Hillsborough
Since the very beginning, Hillsborough has been home to both exceptional architects and architecture.
The son of a wealthy shipping magnate from Hillsboro, New Hampshire, became enamored with the West while on a sailing trip to Cape Horn in the early 1800s. Fifteen years after his voyage, he left his home and roots on the east coast for a part of Mexico called California, where he became a partner in a general merchandising company and bought a tract of land from the Mexican governor. The property, called Rancho San Mateo, cost $25,000 and stretched nearly 6,500 acres. He built an elegant home called El Cerrito and established a working ranch that would become the heart of Hillsborough less than a century later.

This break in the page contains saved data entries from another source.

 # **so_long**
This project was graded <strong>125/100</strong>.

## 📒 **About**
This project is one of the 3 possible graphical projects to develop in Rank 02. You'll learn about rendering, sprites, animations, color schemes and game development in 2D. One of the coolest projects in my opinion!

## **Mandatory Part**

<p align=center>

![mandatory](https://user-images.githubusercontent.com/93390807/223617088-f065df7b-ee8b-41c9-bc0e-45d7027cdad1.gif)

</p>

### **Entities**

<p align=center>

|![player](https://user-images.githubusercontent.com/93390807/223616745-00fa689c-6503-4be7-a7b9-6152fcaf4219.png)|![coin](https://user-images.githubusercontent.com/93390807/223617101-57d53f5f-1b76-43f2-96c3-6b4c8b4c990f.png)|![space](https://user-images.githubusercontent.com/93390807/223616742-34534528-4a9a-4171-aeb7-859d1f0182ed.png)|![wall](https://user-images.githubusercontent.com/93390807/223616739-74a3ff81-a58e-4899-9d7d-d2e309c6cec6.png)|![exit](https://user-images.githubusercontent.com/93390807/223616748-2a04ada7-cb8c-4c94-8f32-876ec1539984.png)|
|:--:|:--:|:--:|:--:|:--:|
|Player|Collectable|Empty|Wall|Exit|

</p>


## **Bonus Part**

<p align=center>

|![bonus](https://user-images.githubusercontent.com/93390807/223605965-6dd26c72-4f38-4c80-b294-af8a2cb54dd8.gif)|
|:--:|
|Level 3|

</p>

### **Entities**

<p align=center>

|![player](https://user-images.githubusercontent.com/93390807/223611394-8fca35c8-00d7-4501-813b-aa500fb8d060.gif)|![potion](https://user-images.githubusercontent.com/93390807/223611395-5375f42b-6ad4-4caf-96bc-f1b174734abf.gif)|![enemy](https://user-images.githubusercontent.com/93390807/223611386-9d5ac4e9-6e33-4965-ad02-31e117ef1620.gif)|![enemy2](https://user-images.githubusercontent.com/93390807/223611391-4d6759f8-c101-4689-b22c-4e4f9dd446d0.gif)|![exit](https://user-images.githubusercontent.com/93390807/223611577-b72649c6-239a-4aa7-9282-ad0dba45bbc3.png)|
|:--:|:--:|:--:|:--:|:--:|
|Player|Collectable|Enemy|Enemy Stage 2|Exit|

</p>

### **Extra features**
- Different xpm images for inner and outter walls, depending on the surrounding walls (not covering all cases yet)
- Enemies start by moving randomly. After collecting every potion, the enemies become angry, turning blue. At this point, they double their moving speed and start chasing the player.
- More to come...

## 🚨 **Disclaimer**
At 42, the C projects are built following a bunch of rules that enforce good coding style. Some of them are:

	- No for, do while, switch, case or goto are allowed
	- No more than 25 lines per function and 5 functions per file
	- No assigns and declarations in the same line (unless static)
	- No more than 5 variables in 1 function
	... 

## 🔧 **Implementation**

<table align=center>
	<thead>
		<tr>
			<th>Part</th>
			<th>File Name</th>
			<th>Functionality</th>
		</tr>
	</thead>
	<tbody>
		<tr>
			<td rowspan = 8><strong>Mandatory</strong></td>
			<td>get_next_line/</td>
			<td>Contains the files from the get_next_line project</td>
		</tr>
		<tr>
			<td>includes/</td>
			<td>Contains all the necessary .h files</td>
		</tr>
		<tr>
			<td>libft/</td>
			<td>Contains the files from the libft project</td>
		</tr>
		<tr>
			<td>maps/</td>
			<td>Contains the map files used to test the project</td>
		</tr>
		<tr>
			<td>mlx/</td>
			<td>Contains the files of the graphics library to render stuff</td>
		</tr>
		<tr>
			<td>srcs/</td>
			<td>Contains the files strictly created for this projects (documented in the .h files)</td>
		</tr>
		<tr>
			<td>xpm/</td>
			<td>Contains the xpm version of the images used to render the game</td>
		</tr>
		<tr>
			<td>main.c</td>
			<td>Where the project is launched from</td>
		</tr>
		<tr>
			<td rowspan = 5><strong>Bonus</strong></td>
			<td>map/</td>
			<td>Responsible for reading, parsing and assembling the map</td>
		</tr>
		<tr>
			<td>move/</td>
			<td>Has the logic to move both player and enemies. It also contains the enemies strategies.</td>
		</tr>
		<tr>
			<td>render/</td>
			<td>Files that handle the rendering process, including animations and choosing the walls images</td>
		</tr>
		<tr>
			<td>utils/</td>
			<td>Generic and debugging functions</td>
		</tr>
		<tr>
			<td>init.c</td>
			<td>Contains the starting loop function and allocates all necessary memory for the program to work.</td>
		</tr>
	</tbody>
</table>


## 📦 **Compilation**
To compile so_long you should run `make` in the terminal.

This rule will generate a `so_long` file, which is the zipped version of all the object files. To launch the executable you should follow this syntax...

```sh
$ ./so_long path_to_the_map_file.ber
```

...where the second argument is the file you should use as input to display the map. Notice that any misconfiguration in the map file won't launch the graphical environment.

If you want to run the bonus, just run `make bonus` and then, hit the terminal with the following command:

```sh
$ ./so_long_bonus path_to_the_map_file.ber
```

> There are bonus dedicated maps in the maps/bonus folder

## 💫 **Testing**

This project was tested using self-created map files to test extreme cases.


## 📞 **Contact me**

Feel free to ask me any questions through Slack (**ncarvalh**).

Within a few years, William Davis Merry Howard’s company and the entire area were transformed by California’s gold rush, and by burgeoning business opportunities in the city of San Francisco, which lay only 17 miles to the north. Following Howard’s death in 1856, Rancho San Mateo was broken into parcels and sold to prominent and genteel families that are known today as Hillsborough founders.
Two new rail stations were built in neighboring towns just before the turn of the century, so the Peninsula quickly became a destination for moneyed San Franciscans drawn to the combination of rural tranquility and the opulence of ballrooms and polo fields. When nearby towns Burlingame and San Mateo tried to annex their prestigious estates, residents decided they would rather see their taxes used to preserve the rural charm of their own lands, than to pay for the sidewalks in the growing cities next door. So in 1910 the Town of Hillsborough was formally incorporated.
Today Hillsborough is still characterized by this unique combination of luxury and rural serenity. It is nestled between a national park on the west and the sea half a mile to the east. It is ideally situated between two capitals of innovation in the U.S.: San Francisco to the north and Silicon Valley to the south.
The spacious beauty of local properties is preserved by 70 year old zoning laws which require each lot to be at least ½ acre and require homes to be at least 2,500 square feet. Hillsborough's population hovers around 10,000 and the city covers roughly six acres of wooded hills and winding streams. Since the very beginning, Hillsborough has been home to both exceptional architects and architecture. It has always been a community of families and is known for its award-winning schools.